ASSIGNMENT ::
Using the entries that follow, write out the line containing "Additionally, results demonstrate", the line containing "Here, we compare", and every line between them, exactly and nothing else.

RECORDS TO USE ::

^^^^^^^^^^^^^^^^

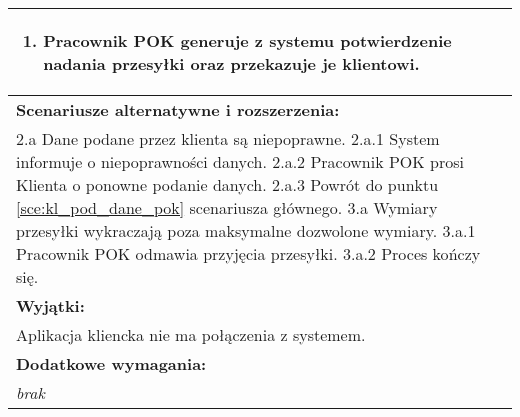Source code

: \begin{center}
\begin{longtable}[h]{|p{1.6cm}|p{13.5cm}|}
{\begin{enumerate}
\item Pracownik POK generuje z systemu potwierdzenie nadania przesyłki oraz przekazuje je klientowi.
\end{enumerate}
} \\ \hline
\multicolumn{2}{|p{15.1cm}|}{\textbf{Scenariusze alternatywne i rozszerzenia:}} \\
\multicolumn{2}{|p{15.1cm}|}{
2.a Dane podane przez klienta są niepoprawne. \newline
2.a.1 System informuje o niepoprawności danych. \newline
2.a.2 Pracownik POK prosi Klienta o ponowne podanie danych. \newline
2.a.3 Powrót do punktu \ref{sce:kl_pod_dane_pok} scenariusza głównego. \newline
\newline
3.a Wymiary przesyłki wykraczają poza maksymalne dozwolone wymiary. \newline
3.a.1 Pracownik POK odmawia przyjęcia przesyłki. \newline
3.a.2 Proces kończy się.
} \\ \hline
\multicolumn{2}{|p{15.1cm}|}{\textbf{Wyjątki:}} \\
\multicolumn{2}{|p{15.1cm}|}{
Aplikacja kliencka nie ma połączenia z systemem.
} \\ \hline
\multicolumn{2}{|p{15.1cm}|}{\textbf{Dodatkowe wymagania:}} \\
\multicolumn{2}{|p{15.1cm}|}{
\textit{brak}
} \\
\hline
\end{longtable}
\end{center}

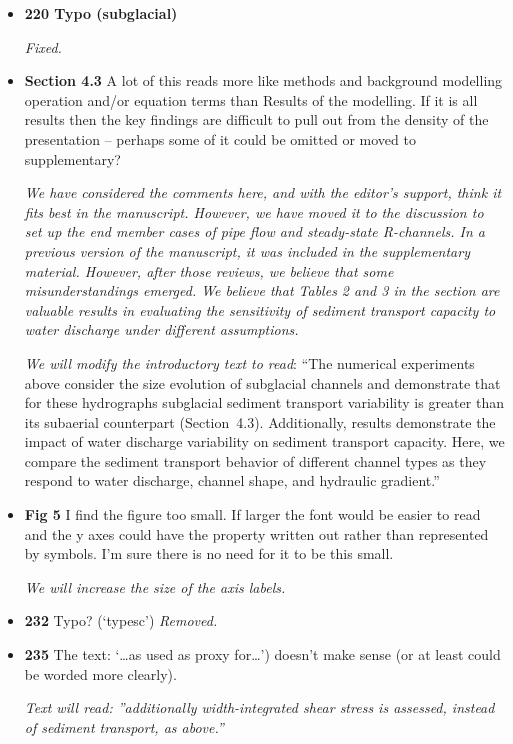 \documentclass[11pt]{article}
\begin{document}
\begin{itemize}
\item \textbf{220 Typo (subglacial)}


  \textit{Fixed.}
  
\item \textbf{Section 4.3} A lot of this reads more like methods and background modelling operation
  and/or equation terms than Results of the modelling. If it is all results then
  the key findings are difficult to pull out from the density of the presentation
  – perhaps some of it could be omitted or moved to supplementary?

  \textit{We have considered the comments here, and with the editor's support, think it fits best in the manuscript.
  However, we have moved it to the discussion to set up the end member cases of pipe flow and steady-state R-channels.
    In a previous version of the manuscript, it was included in the supplementary material. However, after those reviews, we believe that some misunderstandings emerged. We believe that Tables 2 and 3 in the section are valuable results in evaluating the sensitivity of sediment transport capacity to water discharge under different assumptions.
  }

  \textit{We will modify the introductory text to read}: ``The numerical experiments above consider the size evolution of subglacial channels and demonstrate that for these hydrographs subglacial sediment transport variability is greater than its subaerial counterpart (Section~4.3). 
Additionally, results demonstrate the impact of water discharge variability on sediment transport capacity.
Here, we compare the sediment transport behavior of different channel types as they respond to water discharge, channel shape, and hydraulic gradient.''


\item \textbf{Fig 5} I find the figure too small. If larger the font would be easier to read and the
  y axes could have the property written out rather than represented by
  symbols. I’m sure there is no need for it to be this small.

  \textit{We will increase the size of the axis labels.}

\item \textbf{232} Typo? (‘typesc’)
  \textit{Removed.}
  
\item \textbf{235} The text: ‘…as used as proxy for…’) doesn’t make sense (or at least could be
  worded more clearly).

\textit{Text will read: ''additionally width-integrated shear stress is assessed, instead of sediment transport, as above.''}
  

\end{itemize}
\end{document}
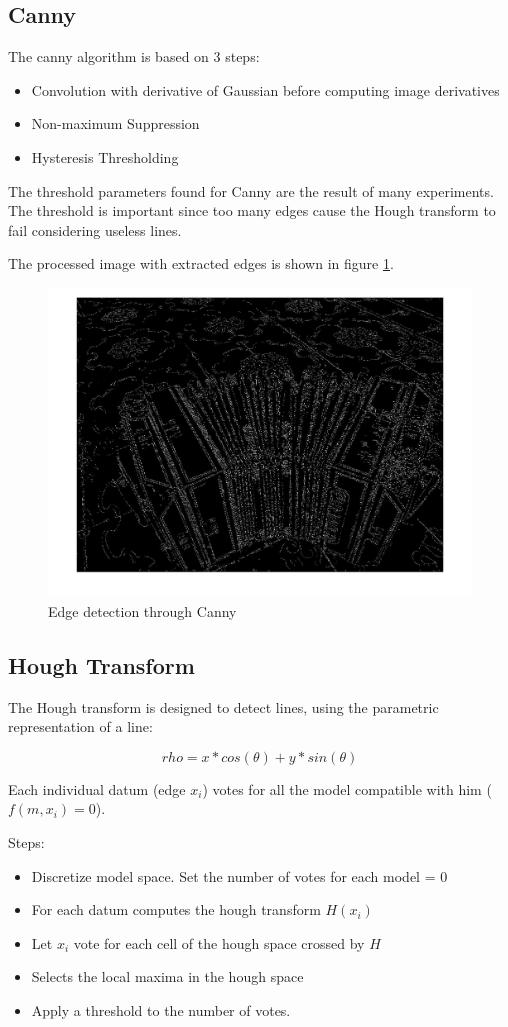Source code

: \documentclass[11pt, oneside]{article}   	%
\begin{document}
\subsection{Canny} 
The canny algorithm is based on 3 steps:

\begin{itemize}
\item Convolution with derivative of Gaussian before computing image derivatives
\item Non-maximum Suppression
\item Hysteresis Thresholding
\end{itemize}

The threshold parameters found for Canny are the result of many experiments. The threshold is important since too many edges cause the Hough transform to fail considering useless lines.

The processed image with extracted edges is shown in figure \ref{edge}.

\begin{figure}

\includegraphics[width=0.6\linewidth]{edges.jpg}

\caption{Edge detection through Canny}
\label{edge}

\end{figure}

\subsection{Hough Transform} 
The Hough transform is designed to detect lines, using the parametric representation of a line:

$$rho = x*cos(\theta) + y*sin(\theta) $$

Each individual datum (edge $x_i$) votes for all the model compatible with him ( $f(m,x_i) = 0 $).

Steps:

\begin{itemize}
\item Discretize model space. Set the number of votes for each model = 0
\item For each datum computes the hough transform $H(x_i)$
\item Let $x_i$ vote for each cell of the hough space crossed by $H$
\item Selects the local maxima in the hough space
\item Apply a threshold to the number of votes.
\end{itemize}
\end{document}
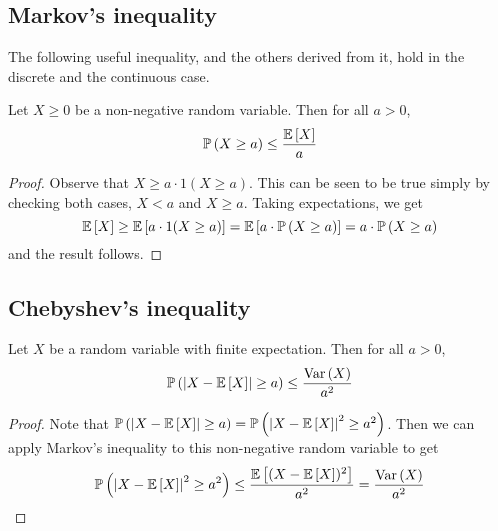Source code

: \subsection{Markov's inequality}
The following useful inequality, and the others derived from it, hold in the discrete and the continuous case.
\begin{theorem}
	Let \(X \geq 0\) be a non-negative random variable.
	Then for all \(a > 0\),
	\[
		\mathbb{P}\left({X \geq a}\right) \leq \frac{\mathbb{E}\left[{X}\right]}{a}
	\]
\end{theorem}
\begin{proof}
	Observe that \(X \geq a \cdot 1(X \geq a)\).
	This can be seen to be true simply by checking both cases, \(X < a\) and \(X \geq a\).
	Taking expectations, we get
	\[
		\mathbb{E}\left[{X}\right] \geq \mathbb{E}\left[{a \cdot 1(X \geq a)}\right] = \mathbb{E}\left[{a \cdot \mathbb{P}\left({X \geq a}\right)}\right] = a \cdot \mathbb{P}\left({X \geq a}\right)
	\]
	and the result follows.
\end{proof}

\subsection{Chebyshev's inequality}
\begin{theorem}
	Let \(X\) be a random variable with finite expectation.
	Then for all \(a > 0\),
	\[
		\mathbb{P}\left({\abs{X - \mathbb{E}\left[{X}\right]} \geq a}\right) \leq \frac{\operatorname{Var}\left({X}\right)}{a^2}
	\]
\end{theorem}
\begin{proof}
	Note that \(\mathbb{P}\left({\abs{X - \mathbb{E}\left[{X}\right]} \geq a}\right) = \mathbb{P}\left({\abs{X - \mathbb{E}\left[{X}\right]}^2 \geq a^2}\right)\).
	Then we can apply Markov's inequality to this non-negative random variable to get
	\[
		\mathbb{P}\left({\abs{X - \mathbb{E}\left[{X}\right]}^2 \geq a^2}\right) \leq \frac{\mathbb{E}\left[{(X - \mathbb{E}\left[{X}\right])^2}\right]}{a^2} = \frac{\operatorname{Var}\left({X}\right)}{a^2}
	\]
\end{proof}

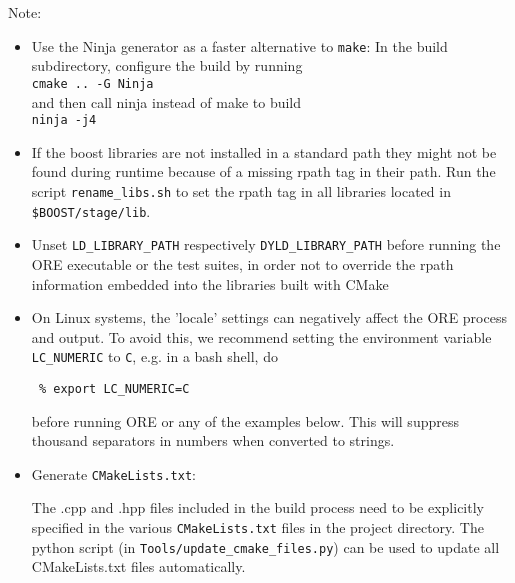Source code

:Note: 
\begin{itemize}
\item Use the Ninja generator as a faster alternative to {\tt make}: In the build subdirectory, configure the build by running \\
  \medskip
      {\tt cmake .. -G Ninja} \\
      \medskip
      and then call ninja instead of make to build\\
      \medskip
      {\tt ninja -j4}\\
\item If the boost libraries are not installed in a standard path they might not be found during runtime because of a missing rpath
tag in their path. Run the script {\tt rename\_libs.sh} to set the rpath tag in all libraries located in {\tt
  \${BOOST}/stage/lib}.
\item Unset {\tt LD\_LIBRARY\_PATH} respectively {\tt DYLD\_LIBRARY\_PATH} before running the ORE executable or the test suites, in order not to override the rpath information embedded into the libraries built with CMake
\item On Linux systems, the 'locale' settings can negatively affect the ORE process and output. To avoid this, we
recommend setting the environment variable {\tt LC\_NUMERIC} to {\tt C}, e.g. in a bash shell, do

{\tt\footnotesize
\% export LC\_NUMERIC=C
}

before running ORE or any of the examples below. This will suppress thousand separators in numbers when converted to
strings.

\item Generate {\tt CMakeLists.txt}:

The .cpp and .hpp files included in the build process need to be explicitly specified in the various {\tt CMakeLists.txt} 
files in the project directory. The python script (in {\tt Tools/update\_cmake\_files.py}) can be used to update all CMakeLists.txt files 
automatically. 

\end{itemize}




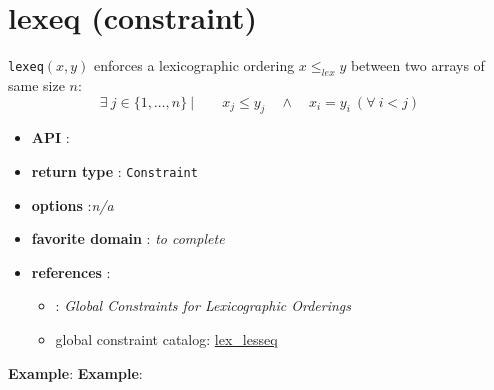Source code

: \label{lexeq}
\hypertarget{lexeq}{}

\section{lexeq (constraint)}\label{lexeq:lexeqconstraint}\hypertarget{lexeq:lexeqconstraint}{}
\begin{notedef}
  \texttt{lexeq}$(x,y)$ enforces a lexicographic ordering  $x \le_{lex} y$ between two arrays of same size $n$:
$$\exists\ j\in\{1,\ldots,n\}\ |\qquad x_j\le y_j\quad \land\quad x_i=y_i\ (\forall\  i<j)$$
\end{notedef}

\begin{itemize}
	\item \textbf{API} : 
	\item \textbf{return type} : \texttt{Constraint}
	\item \textbf{options} :\emph{n/a}
	\item \textbf{favorite domain} : \emph{to complete}
	\item \textbf{references} :
      \begin{itemize}
      \item \cite{FrischCP02}: \emph{Global Constraints for Lexicographic Orderings}
      \item global constraint catalog: \href{http://www.emn.fr/x-info/sdemasse/gccat/Clex_lesseq.html}{lex\_lesseq}
      \end{itemize}
\end{itemize}

\textbf{Example}:
\textbf{Example}:
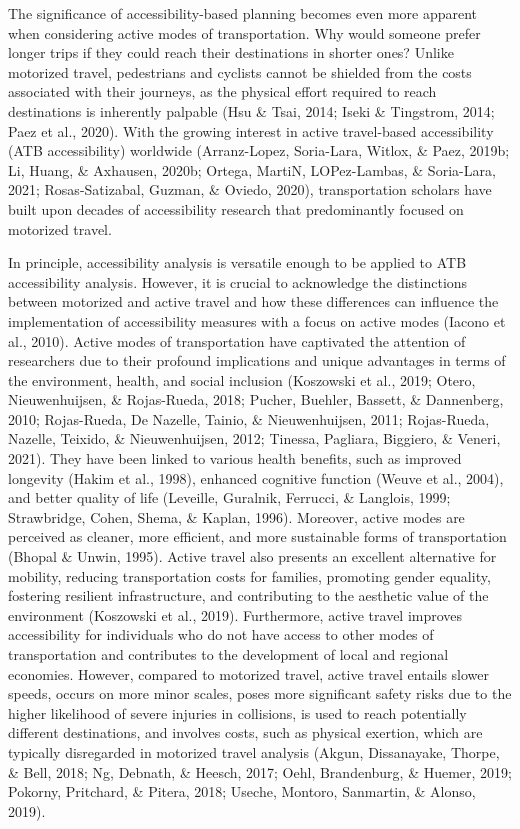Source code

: \documentclass[
11pt, %
oneside, %
english, %
singlespacing, %
]{macthesis} %
\begin{document}
The significance of accessibility-based planning becomes even more apparent when considering active modes of transportation. Why would someone prefer longer trips if they could reach their destinations in shorter ones? Unlike motorized travel, pedestrians and cyclists cannot be shielded from the costs associated with their journeys, as the physical effort required to reach destinations is inherently palpable (Hsu \& Tsai, 2014; Iseki \& Tingstrom, 2014; Paez et al., 2020). With the growing interest in active travel-based accessibility (ATB accessibility) worldwide (Arranz-Lopez, Soria-Lara, Witlox, \& Paez, 2019b; Li, Huang, \& Axhausen, 2020b; Ortega, MartiN, LOPez-Lambas, \& Soria-Lara, 2021; Rosas-Satizabal, Guzman, \& Oviedo, 2020), transportation scholars have built upon decades of accessibility research that predominantly focused on motorized travel.

In principle, accessibility analysis is versatile enough to be applied to ATB accessibility analysis. However, it is crucial to acknowledge the distinctions between motorized and active travel and how these differences can influence the implementation of accessibility measures with a focus on active modes (Iacono et al., 2010). Active modes of transportation have captivated the attention of researchers due to their profound implications and unique advantages in terms of the environment, health, and social inclusion (Koszowski et al., 2019; Otero, Nieuwenhuijsen, \& Rojas-Rueda, 2018; Pucher, Buehler, Bassett, \& Dannenberg, 2010; Rojas-Rueda, De Nazelle, Tainio, \& Nieuwenhuijsen, 2011; Rojas-Rueda, Nazelle, Teixido, \& Nieuwenhuijsen, 2012; Tinessa, Pagliara, Biggiero, \& Veneri, 2021). They have been linked to various health benefits, such as improved longevity (Hakim et al., 1998), enhanced cognitive function (Weuve et al., 2004), and better quality of life (Leveille, Guralnik, Ferrucci, \& Langlois, 1999; Strawbridge, Cohen, Shema, \& Kaplan, 1996). Moreover, active modes are perceived as cleaner, more efficient, and more sustainable forms of transportation (Bhopal \& Unwin, 1995). Active travel also presents an excellent alternative for mobility, reducing transportation costs for families, promoting gender equality, fostering resilient infrastructure, and contributing to the aesthetic value of the environment (Koszowski et al., 2019). Furthermore, active travel improves accessibility for individuals who do not have access to other modes of transportation and contributes to the development of local and regional economies. However, compared to motorized travel, active travel entails slower speeds, occurs on more minor scales, poses more significant safety risks due to the higher likelihood of severe injuries in collisions, is used to reach potentially different destinations, and involves costs, such as physical exertion, which are typically disregarded in motorized travel analysis (Akgun, Dissanayake, Thorpe, \& Bell, 2018; Ng, Debnath, \& Heesch, 2017; Oehl, Brandenburg, \& Huemer, 2019; Pokorny, Pritchard, \& Pitera, 2018; Useche, Montoro, Sanmartin, \& Alonso, 2019).
\end{document}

^^^^^^^^^^^^^^^^

EXERCISE ANSWER ::
Additionally, results demonstrate the impact of water discharge variability on sediment transport capacity.
Here, we compare the sediment transport behavior of different channel types as they respond to water discharge, channel shape, and hydraulic gradient.''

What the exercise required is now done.